# What to work on
The answer must be a single number: the count of lines in the records below that contain the word "theme".

# Material for the task
↓

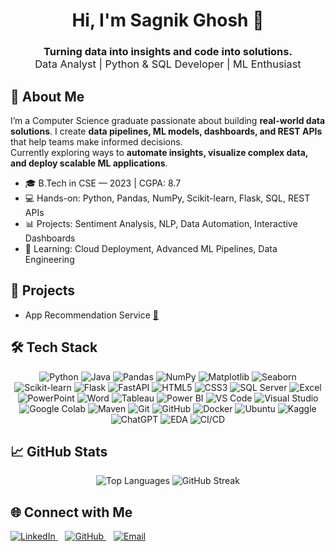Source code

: <h1 align="center">Hi, I'm Sagnik Ghosh 👋</h1>
<h3 align="center">Turning data into insights and code into solutions.<br>
<span style="font-weight:normal;">Data Analyst | Python & SQL Developer | ML Enthusiast</span></h3>


## 🧩 About Me
I’m a Computer Science graduate passionate about building **real-world data solutions**. I create **data pipelines, ML models, dashboards, and REST APIs** that help teams make informed decisions.  
Currently exploring ways to **automate insights, visualize complex data, and deploy scalable ML applications**.

- 🎓 B.Tech in CSE — 2023 | CGPA: 8.7  
- 💻 Hands-on: Python, Pandas, NumPy, Scikit-learn, Flask, SQL, REST APIs  
- 📊 Projects: Sentiment Analysis, NLP, Data Automation, Interactive Dashboards  
- 🌱 Learning: Cloud Deployment, Advanced ML Pipelines, Data Engineering  


## 🚀 Projects
- App Recommendation Service <a href="https://github.com/coderSagnikDS/App-Recommendation-Service" target="_blank">🔗</a>

## 🛠️ Tech Stack

<p align="center">
  <!-- Programming Languages & Libraries -->
  <img alt="Python" src="https://img.shields.io/badge/Python-3776AB?style=for-the-badge&logo=python&logoColor=white" />
  <img alt="Java" src="https://img.shields.io/badge/Java-007396?style=for-the-badge&logo=java&logoColor=white" />
  <img alt="Pandas" src="https://img.shields.io/badge/Pandas-150458?style=for-the-badge&logo=pandas&logoColor=white" />
  <img alt="NumPy" src="https://img.shields.io/badge/NumPy-013243?style=for-the-badge&logo=numpy&logoColor=white" />
  <img alt="Matplotlib" src="https://img.shields.io/badge/Matplotlib-F7931E?style=for-the-badge&logo=matplotlib&logoColor=white" />
  <img alt="Seaborn" src="https://img.shields.io/badge/Seaborn-4C72B0?style=for-the-badge&logo=seaborn&logoColor=white" />
  <img alt="Scikit-learn" src="https://img.shields.io/badge/Scikit--learn-F7931E?style=for-the-badge&logo=scikit-learn&logoColor=white" />

  <!-- Web & Frameworks -->
  <img alt="Flask" src="https://img.shields.io/badge/Flask-000000?style=for-the-badge&logo=flask&logoColor=white" />
  <img alt="FastAPI" src="https://img.shields.io/badge/FastAPI-009688?style=for-the-badge&logo=fastapi&logoColor=white" />
  <img alt="HTML5" src="https://img.shields.io/badge/HTML5-E34F26?style=for-the-badge&logo=html5&logoColor=white" />
  <img alt="CSS3" src="https://img.shields.io/badge/CSS3-1572B6?style=for-the-badge&logo=css3&logoColor=white" />

  <!-- Databases & BI -->
  <img alt="SQL Server" src="https://img.shields.io/badge/Microsoft_SQL_Server-CC2927?style=for-the-badge&logo=microsoftsqlserver&logoColor=white" />
  <img alt="Excel" src="https://img.shields.io/badge/Excel-217346?style=for-the-badge&logo=microsoft-excel&logoColor=white" />
  <img alt="PowerPoint" src="https://img.shields.io/badge/PowerPoint-D24726?style=for-the-badge&logo=microsoft-powerpoint&logoColor=white" />
  <img alt="Word" src="https://img.shields.io/badge/Word-2B579A?style=for-the-badge&logo=microsoft-word&logoColor=white" />
  <img alt="Tableau" src="https://img.shields.io/badge/Tableau-E97627?style=for-the-badge&logo=tableau&logoColor=white" />
  <img alt="Power BI" src="https://img.shields.io/badge/Power_BI-F2C811?style=for-the-badge&logo=microsoft-power-bi&logoColor=black" />

  <!-- Tools & IDEs -->
  <img alt="VS Code" src="https://img.shields.io/badge/VS_Code-007ACC?style=for-the-badge&logo=visual-studio-code&logoColor=white" />
  <img alt="Visual Studio" src="https://img.shields.io/badge/Visual_Studio-5C2D91?style=for-the-badge&logo=visual-studio&logoColor=white" />
  <img alt="Google Colab" src="https://img.shields.io/badge/Google_Colab-F9AB00?style=for-the-badge&logo=googlecolab&logoColor=white" />
  <img alt="Maven" src="https://img.shields.io/badge/Maven-C71A36?style=for-the-badge&logo=apachemaven&logoColor=white" />
  <img alt="Git" src="https://img.shields.io/badge/Git-F05032?style=for-the-badge&logo=git&logoColor=white" />
  <img alt="GitHub" src="https://img.shields.io/badge/GitHub-181717?style=for-the-badge&logo=github&logoColor=white" />
  <img alt="Docker" src="https://img.shields.io/badge/Docker-2496ED?style=for-the-badge&logo=docker&logoColor=white" />
  
  <!-- Platforms & OS -->
  <img alt="Ubuntu" src="https://img.shields.io/badge/Ubuntu-E95420?style=for-the-badge&logo=ubuntu&logoColor=white" />
  <img alt="Kaggle" src="https://img.shields.io/badge/Kaggle-20BEFF?style=for-the-badge&logo=kaggle&logoColor=white" />
  <img alt="ChatGPT" src="https://img.shields.io/badge/ChatGPT-00A67E?style=for-the-badge&logo=chatgpt&logoColor=white" />

  <!-- Concepts -->
  <img alt="EDA" src="https://img.shields.io/badge/EDA-4B0082?style=for-the-badge&logo=gnuplot&logoColor=white" />
  <img alt="CI/CD" src="https://img.shields.io/badge/CI/CD-007ACC?style=for-the-badge&logo=azuredevops&logoColor=white" />
</p>


## 📈 GitHub Stats
<p align="center">
  <img src="https://github-readme-stats.vercel.app/api/top-langs/?username=coderSagnikDS&layout=compact&theme=radical" alt="Top Languages" />
  <img src="https://streak-stats.demolab.com/?user=coderSagnikDS&theme=radical" alt="GitHub Streak" />
</p>


## 🌐 Connect with Me
<p align="left">
  <a href="https://www.linkedin.com/in/sagnik-ghosh-80b596367/" target="_blank">
    <img alt="LinkedIn" src="https://img.shields.io/badge/linkedin-%230077B5.svg?style=for-the-badge&logo=linkedin&logoColor=white" />
    
  </a>
  &nbsp;&nbsp;
  <a href="https://github.com/coderSagnikDS" target="_blank">
    <img alt="GitHub" src="https://img.shields.io/badge/GitHub-181717?style=for-the-badge&logo=github&logoColor=white" />
  </a>
  &nbsp;&nbsp;
  <a href="mailto:sagnik.ghosh.prof28@gmail.com" target="_blank">
    <img alt="Email" src="https://img.shields.io/badge/Gmail-D14836?style=for-the-badge&logo=gmail&logoColor=white" />
  </a>
</p>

↑

# Task output
2